▶ **Study material**:
·····

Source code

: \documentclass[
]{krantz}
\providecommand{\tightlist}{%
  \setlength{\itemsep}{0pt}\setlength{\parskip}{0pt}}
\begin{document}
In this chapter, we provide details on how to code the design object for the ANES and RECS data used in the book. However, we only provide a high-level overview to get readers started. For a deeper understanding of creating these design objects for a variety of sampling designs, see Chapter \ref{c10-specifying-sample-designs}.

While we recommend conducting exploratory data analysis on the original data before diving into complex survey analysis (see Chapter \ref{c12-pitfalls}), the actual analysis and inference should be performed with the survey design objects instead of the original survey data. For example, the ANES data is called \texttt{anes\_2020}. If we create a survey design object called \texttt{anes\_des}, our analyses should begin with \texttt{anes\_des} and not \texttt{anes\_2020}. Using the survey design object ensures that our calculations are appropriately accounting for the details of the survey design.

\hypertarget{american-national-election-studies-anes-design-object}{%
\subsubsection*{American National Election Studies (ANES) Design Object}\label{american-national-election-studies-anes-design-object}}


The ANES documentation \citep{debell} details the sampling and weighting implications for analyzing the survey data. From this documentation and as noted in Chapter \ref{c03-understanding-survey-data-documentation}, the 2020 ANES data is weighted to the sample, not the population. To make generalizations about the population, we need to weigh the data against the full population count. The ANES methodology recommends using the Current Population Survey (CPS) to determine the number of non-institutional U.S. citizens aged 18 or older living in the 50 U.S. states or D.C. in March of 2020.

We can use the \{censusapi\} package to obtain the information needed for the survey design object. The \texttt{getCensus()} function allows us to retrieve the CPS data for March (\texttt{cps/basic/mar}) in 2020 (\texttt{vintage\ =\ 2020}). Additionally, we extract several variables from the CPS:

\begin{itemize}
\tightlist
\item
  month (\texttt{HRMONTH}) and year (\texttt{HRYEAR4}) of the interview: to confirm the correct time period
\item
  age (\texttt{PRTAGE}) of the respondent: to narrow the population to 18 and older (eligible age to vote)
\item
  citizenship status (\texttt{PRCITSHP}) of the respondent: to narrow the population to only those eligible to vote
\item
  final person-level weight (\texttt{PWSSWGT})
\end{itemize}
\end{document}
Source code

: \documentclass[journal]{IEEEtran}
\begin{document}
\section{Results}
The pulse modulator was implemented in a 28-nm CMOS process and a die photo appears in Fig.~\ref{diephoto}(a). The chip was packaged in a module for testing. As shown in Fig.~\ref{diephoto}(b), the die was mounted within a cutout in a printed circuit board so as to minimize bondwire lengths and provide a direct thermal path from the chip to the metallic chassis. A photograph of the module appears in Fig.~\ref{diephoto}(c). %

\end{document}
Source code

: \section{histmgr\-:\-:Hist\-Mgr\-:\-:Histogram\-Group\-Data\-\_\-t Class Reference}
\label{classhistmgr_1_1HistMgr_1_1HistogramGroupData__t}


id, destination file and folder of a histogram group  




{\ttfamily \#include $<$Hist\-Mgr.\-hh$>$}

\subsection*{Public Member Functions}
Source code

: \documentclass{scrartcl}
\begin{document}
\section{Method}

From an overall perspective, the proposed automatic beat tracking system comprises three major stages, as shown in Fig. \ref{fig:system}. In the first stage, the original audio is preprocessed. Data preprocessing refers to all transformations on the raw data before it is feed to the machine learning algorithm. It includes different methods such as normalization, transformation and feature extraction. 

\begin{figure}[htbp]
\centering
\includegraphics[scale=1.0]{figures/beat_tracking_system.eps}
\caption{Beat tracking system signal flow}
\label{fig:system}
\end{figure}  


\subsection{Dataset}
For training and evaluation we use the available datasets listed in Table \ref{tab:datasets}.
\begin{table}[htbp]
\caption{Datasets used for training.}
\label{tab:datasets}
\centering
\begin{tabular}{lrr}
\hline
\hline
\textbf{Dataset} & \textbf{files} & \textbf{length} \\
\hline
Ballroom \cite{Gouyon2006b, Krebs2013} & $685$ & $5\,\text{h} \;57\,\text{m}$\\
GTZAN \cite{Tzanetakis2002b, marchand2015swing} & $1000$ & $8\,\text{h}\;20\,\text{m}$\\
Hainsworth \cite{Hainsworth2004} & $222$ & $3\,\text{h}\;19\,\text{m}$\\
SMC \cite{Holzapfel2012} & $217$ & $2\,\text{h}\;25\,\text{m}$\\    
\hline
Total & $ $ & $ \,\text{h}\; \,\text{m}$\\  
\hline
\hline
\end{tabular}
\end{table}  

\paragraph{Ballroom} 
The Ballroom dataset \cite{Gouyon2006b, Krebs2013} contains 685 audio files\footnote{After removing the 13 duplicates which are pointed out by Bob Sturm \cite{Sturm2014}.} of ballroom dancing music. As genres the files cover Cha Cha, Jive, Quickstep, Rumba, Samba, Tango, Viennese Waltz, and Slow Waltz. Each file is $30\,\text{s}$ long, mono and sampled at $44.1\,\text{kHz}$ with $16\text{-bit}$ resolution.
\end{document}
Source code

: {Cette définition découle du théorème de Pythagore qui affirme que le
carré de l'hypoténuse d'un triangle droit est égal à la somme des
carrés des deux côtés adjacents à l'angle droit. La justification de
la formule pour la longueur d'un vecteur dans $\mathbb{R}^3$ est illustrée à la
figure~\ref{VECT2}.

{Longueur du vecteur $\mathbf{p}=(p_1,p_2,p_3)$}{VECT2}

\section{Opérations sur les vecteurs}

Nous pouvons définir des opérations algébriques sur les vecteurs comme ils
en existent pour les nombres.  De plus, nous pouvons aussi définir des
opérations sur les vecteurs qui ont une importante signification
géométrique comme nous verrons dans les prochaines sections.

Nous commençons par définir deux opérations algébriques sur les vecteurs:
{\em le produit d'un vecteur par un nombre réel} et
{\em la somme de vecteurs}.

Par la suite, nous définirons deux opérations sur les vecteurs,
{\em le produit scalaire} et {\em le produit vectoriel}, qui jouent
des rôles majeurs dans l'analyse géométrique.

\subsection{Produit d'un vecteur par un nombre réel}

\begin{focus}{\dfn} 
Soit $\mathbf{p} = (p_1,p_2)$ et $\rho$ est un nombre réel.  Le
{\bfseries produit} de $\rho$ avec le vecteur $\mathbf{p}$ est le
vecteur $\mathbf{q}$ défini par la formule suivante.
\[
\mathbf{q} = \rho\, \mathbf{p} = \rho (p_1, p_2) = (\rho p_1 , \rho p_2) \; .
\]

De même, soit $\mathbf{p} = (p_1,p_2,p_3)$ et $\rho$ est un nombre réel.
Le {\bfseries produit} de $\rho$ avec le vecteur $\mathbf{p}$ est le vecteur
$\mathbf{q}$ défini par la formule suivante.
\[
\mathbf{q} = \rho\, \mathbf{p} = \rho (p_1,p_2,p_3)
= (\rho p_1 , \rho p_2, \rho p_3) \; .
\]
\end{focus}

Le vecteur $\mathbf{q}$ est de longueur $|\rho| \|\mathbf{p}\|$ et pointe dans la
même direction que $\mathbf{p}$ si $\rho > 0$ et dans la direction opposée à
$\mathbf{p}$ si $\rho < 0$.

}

·····

▶ **Prompt**: Using the listing above, show every line that includes the string "pour".

▶ **Solved problem**:
la formule pour la longueur d'un vecteur dans $\mathbb{R}^3$ est illustrée à la
en existent pour les nombres.  De plus, nous pouvons aussi définir des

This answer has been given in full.